The Genesee Theatre
203 N. Genesee Street
Landmarked April 20, 2009
The vision of three Waukegan men, A.L. Brumund, H.C. Burnett and D.T. Webb, the Genesee Theatre was an impressive venue for its times. Using land purchased from the YMCA for $130,000 and enlisting the help of Chicago architect Edward Steinberg and Waukegan contractor Alva Weeks, the Genesee Theatre was constructed for around $1 million. Not just a movie house capable of features, music and live entertainment, but also consisting of forty apartments and retail space; the Genesee Theatre facility served as a community center for the people and a justifiable beacon for the thriving city of Waukegan.
Truly incredible, the 1,799 seat Genesee was adorned with 1,200 yards of lush tapestries, seven tons of marble and a massive Barton Grande pipe organ. In addition, no expense was spared on the modern fireproof construction, and $100,000 heating and cooling system.

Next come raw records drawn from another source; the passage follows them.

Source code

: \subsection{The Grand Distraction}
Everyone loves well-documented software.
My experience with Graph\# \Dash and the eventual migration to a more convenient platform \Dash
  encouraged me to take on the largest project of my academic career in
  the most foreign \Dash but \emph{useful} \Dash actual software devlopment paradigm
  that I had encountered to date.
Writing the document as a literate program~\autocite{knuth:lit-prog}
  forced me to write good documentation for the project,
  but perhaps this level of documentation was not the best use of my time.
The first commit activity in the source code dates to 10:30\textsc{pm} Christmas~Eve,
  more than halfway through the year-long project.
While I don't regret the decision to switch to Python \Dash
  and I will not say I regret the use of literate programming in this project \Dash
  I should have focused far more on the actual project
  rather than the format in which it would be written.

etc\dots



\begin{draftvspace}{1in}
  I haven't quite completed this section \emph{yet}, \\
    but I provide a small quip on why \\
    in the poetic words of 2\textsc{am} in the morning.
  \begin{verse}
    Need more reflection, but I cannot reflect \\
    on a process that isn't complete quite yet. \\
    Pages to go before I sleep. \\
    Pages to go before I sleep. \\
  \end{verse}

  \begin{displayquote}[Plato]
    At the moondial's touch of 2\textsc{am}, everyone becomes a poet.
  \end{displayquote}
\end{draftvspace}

Originally scheduled to open Thanksgiving, the Genesee Theatre premiered to the public on December 25, 1927 to rave reviews.
The Genesee Theatre ran a regular schedule with new features every Sunday, Monday, and Thursday, only slowing operation once due to a coal shortage in 1946. The theatre boasted the first talking picture in Waukegan with the "Lion and the Mouse" in October 1928, in addition to facilitating two world premieres: Jack Benny's 1939 "Man About Town" and "The Navy Way" in 1944. The Genesee also provided numerous other activities for the community including cooking schools, fashion shows and weddings. October 1982 saw the last first-run picture at the Theatre, and the Genesee finally closed its doors for good in 1989.

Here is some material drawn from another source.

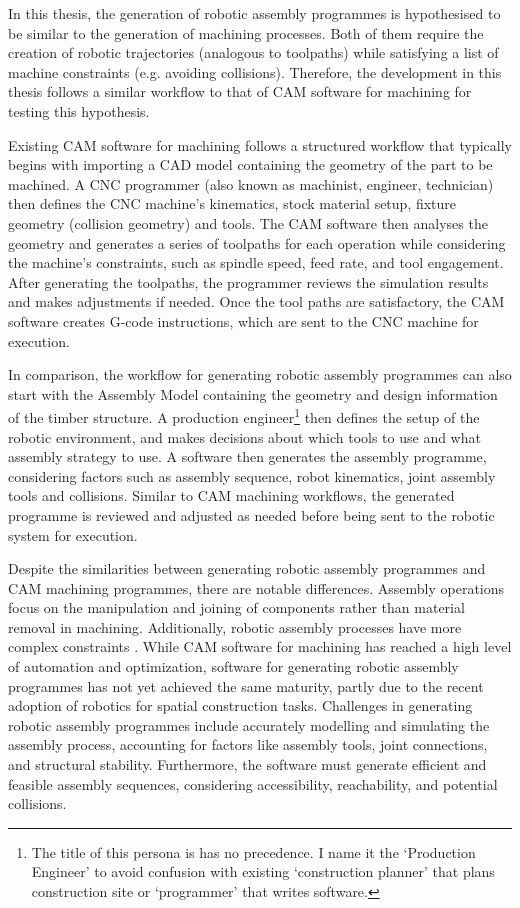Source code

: In this thesis, the generation of robotic assembly programmes is hypothesised to be similar to the generation of machining processes. Both of them require the creation of robotic trajectories (analogous to toolpaths) while satisfying a list of machine constraints (e.g. avoiding collisions). Therefore, the development in this thesis follows a similar workflow to that of CAM software for machining for testing this hypothesis.

Existing CAM software for machining follows a structured workflow that typically begins with importing a CAD model containing the geometry of the part to be machined. A CNC programmer (also known as machinist, engineer, technician) then defines the CNC machine’s kinematics, stock material setup, fixture geometry (collision geometry) and tools. The CAM software then analyses the geometry and generates a series of toolpaths for each operation while considering the machine's constraints, such as spindle speed, feed rate, and tool engagement. After generating the toolpaths, the programmer reviews the simulation results and makes adjustments if needed. Once the tool paths are satisfactory, the CAM software creates G-code instructions, which are sent to the CNC machine for execution.

In comparison, the workflow for generating robotic assembly programmes can also start with the Assembly Model  containing the geometry and design information of the timber structure. A production engineer\footnote{ The title of this persona is has no precedence. I name it the ‘Production Engineer’ to avoid confusion with existing ‘construction planner’ that plans construction site or ‘programmer’ that writes software.} then defines the setup of the robotic environment, and makes decisions about which tools to use and what assembly strategy to use. A software then generates the assembly programme, considering factors such as assembly sequence, robot kinematics, joint assembly tools and collisions. Similar to CAM machining workflows, the generated programme is reviewed and adjusted as needed before being sent to the robotic system for execution.

Despite the similarities between generating robotic assembly programmes and CAM machining programmes, there are notable differences. Assembly operations focus on the manipulation and joining of components rather than material removal in machining. Additionally, robotic assembly processes have more complex constraints \parencite{wangStateArtComputational2021}. While CAM software for machining has reached a high level of automation and optimization, software for generating robotic assembly programmes has not yet achieved the same maturity, partly due to the recent adoption of robotics for spatial construction tasks. Challenges in generating robotic assembly programmes include accurately modelling and simulating the assembly process, accounting for factors like assembly tools, joint connections, and structural stability. Furthermore, the software must generate efficient and feasible assembly sequences, considering accessibility, reachability, and potential collisions.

After sitting vacant for twelve years, the Genesee Theatre began its $23 million renovation in July of 2001 as part of the City of Waukegan's downtown renovation project. With the help of over 120 volunteers, the Genesee was brought back to its original splendor. Every care was taken in the restoration to ensure the integrity of this great venue. All wall fabrics in the facility are exact replicas of the original wallpaper and coloring in the facility has been recreated as exactly as possible based on existing paint chippings. Many of the original plaster moldings, wooden railings and light fixtures have been kept intact. The marquee, installed on September 2, 2004, is an exact replica of the one which graced the Genesee in 1927.

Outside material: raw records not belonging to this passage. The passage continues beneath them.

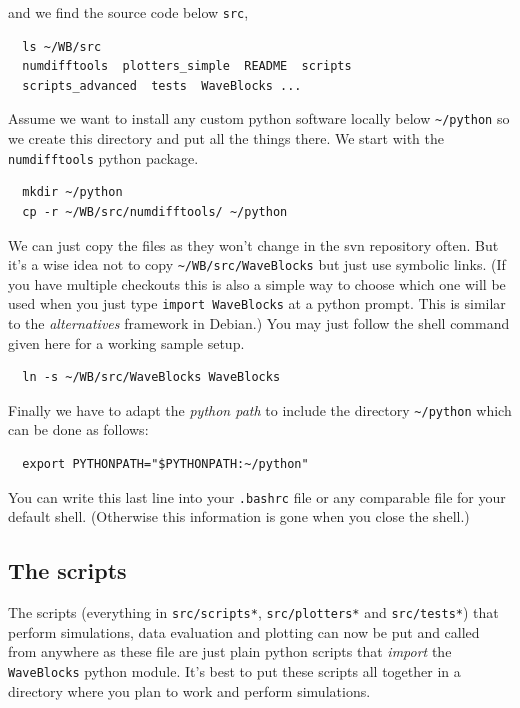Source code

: \documentclass[a4paper,10pt]{report}
\begin{document}
and we find the source code below \texttt{src},

\begin{verbatim}
  ls ~/WB/src
  numdifftools  plotters_simple  README  scripts
  scripts_advanced  tests  WaveBlocks ...
\end{verbatim}

Assume we want to install any custom python software locally below \verb|~/python|
so we create this directory and put all the things there. We start
with the \texttt{numdifftools} python package.

\begin{verbatim}
  mkdir ~/python
  cp -r ~/WB/src/numdifftools/ ~/python
\end{verbatim}

We can just copy the files as they won't change in the svn repository
often. But it's a wise idea not to copy \verb|~/WB/src/WaveBlocks| but
just use symbolic links. (If you have multiple checkouts this is also a simple
way to choose which one will be used when you just type \texttt{import WaveBlocks}
at a python prompt. This is similar to the \emph{alternatives} framework in Debian.)
You may just follow the shell command given here for a working sample setup.

\begin{verbatim}
  ln -s ~/WB/src/WaveBlocks WaveBlocks
\end{verbatim}

Finally we have to adapt the \emph{python path} to include the directory
\verb|~/python| which can be done as follows:

\begin{verbatim}
  export PYTHONPATH="$PYTHONPATH:~/python"
\end{verbatim}

You can write this last line into your \texttt{.bashrc} file or any comparable file
for your default shell. (Otherwise this information is gone when you close the
shell.)

\subsection*{The scripts}

The scripts (everything in \texttt{src/scripts*}, \texttt{src/plotters*} and \texttt{src/tests*})
that perform simulations, data evaluation and plotting can now be put and called
from anywhere as these file are just plain python scripts that \emph{import} the
\texttt{WaveBlocks} python module. It's best to put these scripts all together
in a directory where you plan to work and perform simulations.
\end{document}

Now an 115,000 square feet state of the art facility, the Genesee has expansive lobbies and lounges, stage size has been doubled and a balcony expansion has raised seating capacity to over 2,400, making the Genesee Theatre one of the largest facilities of its kind in the region. In addition, to ensure that there is no question to the splendor of this facility, a one-of-a-kind, 18 foot, Baccarat crystal chandelier has been added to the grand lobby. The chandelier, which originally hung in Seattle's Orpheum theatre, is valued at $350,000 and weighs 2,200 pounds, includes thousands of pieces of crystal and features gold plated sconces. Kept in boxes since 1967, the chandelier was sold for only $100,000 to the Genesee Theatre by Mr. Louis Bianchi, and the remaining $250,000 was donated to the renovation efforts.
The Genesee Theatre re-opened its doors on December 3, 2004 to two sold out performances of Bill Cosby, and will continue to provide the highest quality of performances including comedians, Broadway productions and national and regional musical acts.